**Dataset entries**
»»
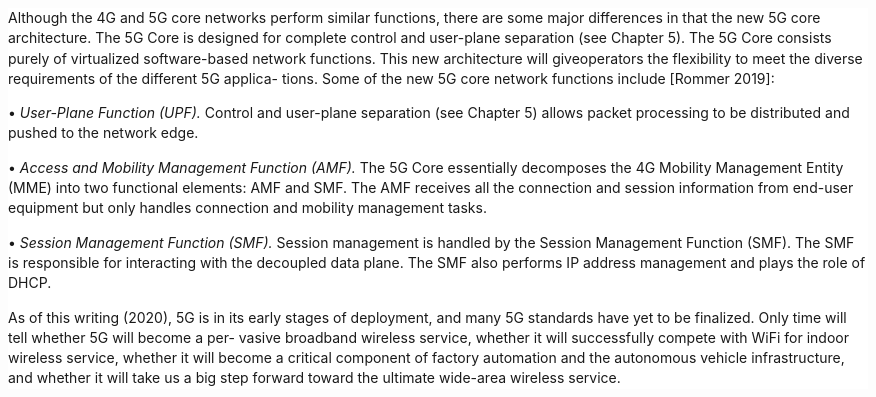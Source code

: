 Although the 4G and 5G core networks perform similar functions, there are some major differences in that the new 5G core architecture. The 5G Core is designed for complete control and user-plane separation (see Chapter 5). The 5G Core consists purely of virtualized software-based network functions. This new architecture will giveoperators the flexibility to meet the diverse requirements of the different 5G applica- tions. Some of the new 5G core network functions include [Rommer 2019]:

• _User-Plane Function (UPF)._ Control and user-plane separation (see Chapter 5) allows packet processing to be distributed and pushed to the network edge.

• _Access and Mobility Management Function (AMF)._ The 5G Core essentially decomposes the 4G Mobility Management Entity (MME) into two functional elements: AMF and SMF. The AMF receives all the connection and session information from end-user equipment but only handles connection and mobility management tasks.

• _Session Management Function (SMF)._ Session management is handled by the Session Management Function (SMF). The SMF is responsible for interacting with the decoupled data plane. The SMF also performs IP address management and plays the role of DHCP.

As of this writing (2020), 5G is in its early stages of deployment, and many 5G standards have yet to be finalized. Only time will tell whether 5G will become a per- vasive broadband wireless service, whether it will successfully compete with WiFi for indoor wireless service, whether it will become a critical component of factory automation and the autonomous vehicle infrastructure, and whether it will take us a big step forward toward the ultimate wide-area wireless service.

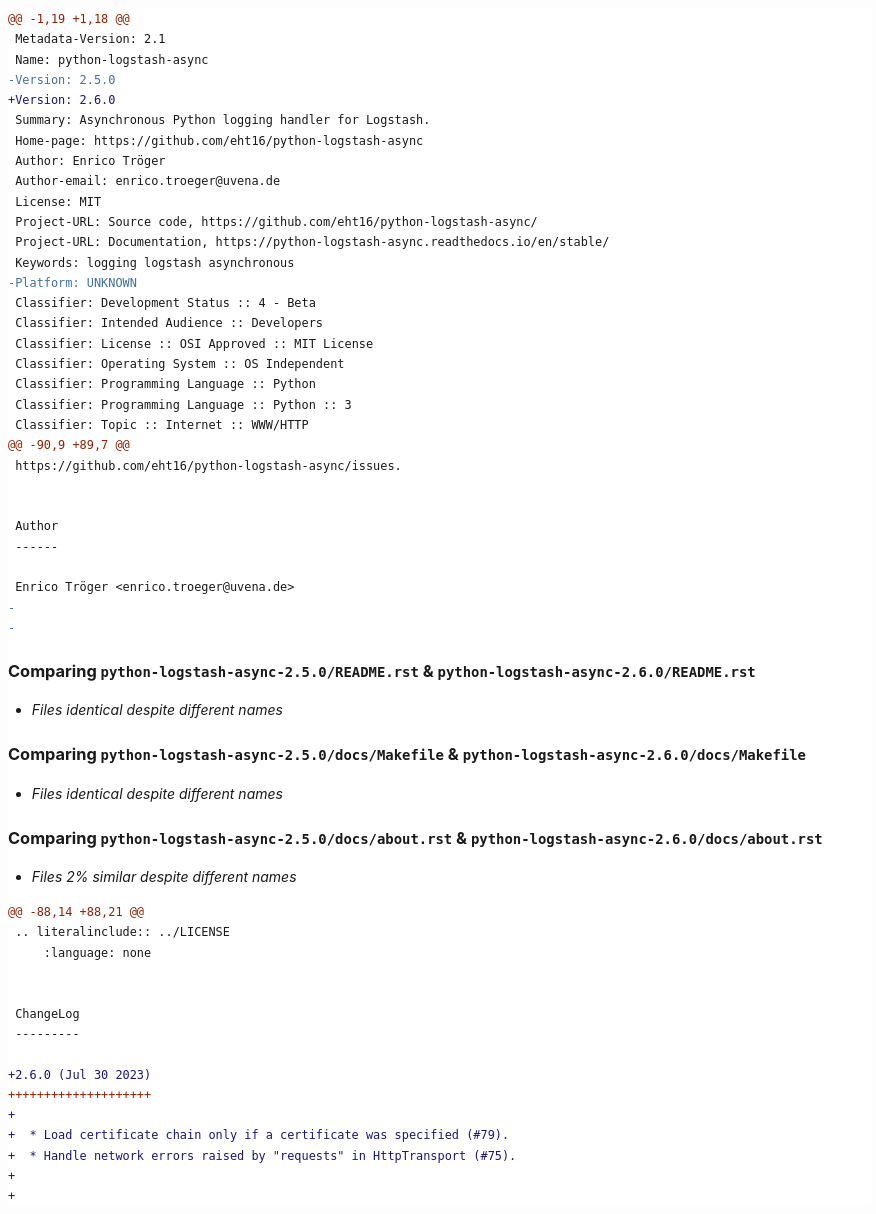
 ```diff
@@ -1,19 +1,18 @@
 Metadata-Version: 2.1
 Name: python-logstash-async
-Version: 2.5.0
+Version: 2.6.0
 Summary: Asynchronous Python logging handler for Logstash.
 Home-page: https://github.com/eht16/python-logstash-async
 Author: Enrico Tröger
 Author-email: enrico.troeger@uvena.de
 License: MIT
 Project-URL: Source code, https://github.com/eht16/python-logstash-async/
 Project-URL: Documentation, https://python-logstash-async.readthedocs.io/en/stable/
 Keywords: logging logstash asynchronous
-Platform: UNKNOWN
 Classifier: Development Status :: 4 - Beta
 Classifier: Intended Audience :: Developers
 Classifier: License :: OSI Approved :: MIT License
 Classifier: Operating System :: OS Independent
 Classifier: Programming Language :: Python
 Classifier: Programming Language :: Python :: 3
 Classifier: Topic :: Internet :: WWW/HTTP
@@ -90,9 +89,7 @@
 https://github.com/eht16/python-logstash-async/issues.
 
 
 Author
 ------
 
 Enrico Tröger <enrico.troeger@uvena.de>
-
-
```

### Comparing `python-logstash-async-2.5.0/README.rst` & `python-logstash-async-2.6.0/README.rst`

 * *Files identical despite different names*

### Comparing `python-logstash-async-2.5.0/docs/Makefile` & `python-logstash-async-2.6.0/docs/Makefile`

 * *Files identical despite different names*

### Comparing `python-logstash-async-2.5.0/docs/about.rst` & `python-logstash-async-2.6.0/docs/about.rst`

 * *Files 2% similar despite different names*

```diff
@@ -88,14 +88,21 @@
 .. literalinclude:: ../LICENSE
     :language: none
 
 
 ChangeLog
 ---------
 
+2.6.0 (Jul 30 2023)
++++++++++++++++++++
+
+  * Load certificate chain only if a certificate was specified (#79).
+  * Handle network errors raised by "requests" in HttpTransport (#75).
+
+
```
««
**WHAT THE TASK REQUIRES**
Your response must be one number, namely how many lines of the data contain the string "Comparing".

**YOUR SOLUTION**
3